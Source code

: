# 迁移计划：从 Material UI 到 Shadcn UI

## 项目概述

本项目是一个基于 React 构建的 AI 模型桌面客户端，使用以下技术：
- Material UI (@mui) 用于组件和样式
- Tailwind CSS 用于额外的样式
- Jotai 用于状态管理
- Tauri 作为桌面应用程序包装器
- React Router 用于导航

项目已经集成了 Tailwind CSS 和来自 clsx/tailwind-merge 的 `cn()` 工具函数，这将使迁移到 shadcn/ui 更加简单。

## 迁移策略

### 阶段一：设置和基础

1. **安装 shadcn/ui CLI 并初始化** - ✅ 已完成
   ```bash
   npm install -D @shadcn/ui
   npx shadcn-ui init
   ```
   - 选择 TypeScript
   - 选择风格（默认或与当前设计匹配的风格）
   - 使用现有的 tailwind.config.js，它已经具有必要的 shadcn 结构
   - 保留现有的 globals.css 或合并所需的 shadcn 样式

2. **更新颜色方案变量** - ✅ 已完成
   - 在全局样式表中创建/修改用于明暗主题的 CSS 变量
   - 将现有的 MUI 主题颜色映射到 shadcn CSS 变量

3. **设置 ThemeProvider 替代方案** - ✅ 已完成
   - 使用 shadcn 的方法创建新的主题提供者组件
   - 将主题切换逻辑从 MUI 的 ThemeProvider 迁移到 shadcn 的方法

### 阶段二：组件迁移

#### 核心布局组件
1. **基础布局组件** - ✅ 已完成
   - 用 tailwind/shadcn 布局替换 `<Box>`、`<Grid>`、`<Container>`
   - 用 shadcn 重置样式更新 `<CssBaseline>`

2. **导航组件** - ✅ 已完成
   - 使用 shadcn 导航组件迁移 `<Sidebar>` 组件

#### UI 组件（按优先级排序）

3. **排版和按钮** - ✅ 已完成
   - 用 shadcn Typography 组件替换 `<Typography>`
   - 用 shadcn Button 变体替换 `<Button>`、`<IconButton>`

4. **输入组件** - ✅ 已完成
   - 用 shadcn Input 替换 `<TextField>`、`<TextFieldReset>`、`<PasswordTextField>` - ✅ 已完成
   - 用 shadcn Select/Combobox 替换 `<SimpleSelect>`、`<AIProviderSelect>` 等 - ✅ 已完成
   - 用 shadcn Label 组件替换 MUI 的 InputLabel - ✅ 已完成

==============================

TASK GOAL >>
Each record should be repeated in full, exactly as it is written.

SOLUTION >>
Source code

:# 迁移计划：从 Material UI 到 Shadcn UI

## 项目概述

本项目是一个基于 React 构建的 AI 模型桌面客户端，使用以下技术：
- Material UI (@mui) 用于组件和样式
- Tailwind CSS 用于额外的样式
- Jotai 用于状态管理
- Tauri 作为桌面应用程序包装器
- React Router 用于导航

项目已经集成了 Tailwind CSS 和来自 clsx/tailwind-merge 的 `cn()` 工具函数，这将使迁移到 shadcn/ui 更加简单。

## 迁移策略

### 阶段一：设置和基础

1. **安装 shadcn/ui CLI 并初始化** - ✅ 已完成
   ```bash
   npm install -D @shadcn/ui
   npx shadcn-ui init
   ```
   - 选择 TypeScript
   - 选择风格（默认或与当前设计匹配的风格）
   - 使用现有的 tailwind.config.js，它已经具有必要的 shadcn 结构
   - 保留现有的 globals.css 或合并所需的 shadcn 样式

2. **更新颜色方案变量** - ✅ 已完成
   - 在全局样式表中创建/修改用于明暗主题的 CSS 变量
   - 将现有的 MUI 主题颜色映射到 shadcn CSS 变量

3. **设置 ThemeProvider 替代方案** - ✅ 已完成
   - 使用 shadcn 的方法创建新的主题提供者组件
   - 将主题切换逻辑从 MUI 的 ThemeProvider 迁移到 shadcn 的方法

### 阶段二：组件迁移

#### 核心布局组件
1. **基础布局组件** - ✅ 已完成
   - 用 tailwind/shadcn 布局替换 `<Box>`、`<Grid>`、`<Container>`
   - 用 shadcn 重置样式更新 `<CssBaseline>`

2. **导航组件** - ✅ 已完成
   - 使用 shadcn 导航组件迁移 `<Sidebar>` 组件

#### UI 组件（按优先级排序）

3. **排版和按钮** - ✅ 已完成
   - 用 shadcn Typography 组件替换 `<Typography>`
   - 用 shadcn Button 变体替换 `<Button>`、`<IconButton>`

4. **输入组件** - ✅ 已完成
   - 用 shadcn Input 替换 `<TextField>`、`<TextFieldReset>`、`<PasswordTextField>` - ✅ 已完成
   - 用 shadcn Select/Combobox 替换 `<SimpleSelect>`、`<AIProviderSelect>` 等 - ✅ 已完成
   - 用 shadcn Label 组件替换 MUI 的 InputLabel - ✅ 已完成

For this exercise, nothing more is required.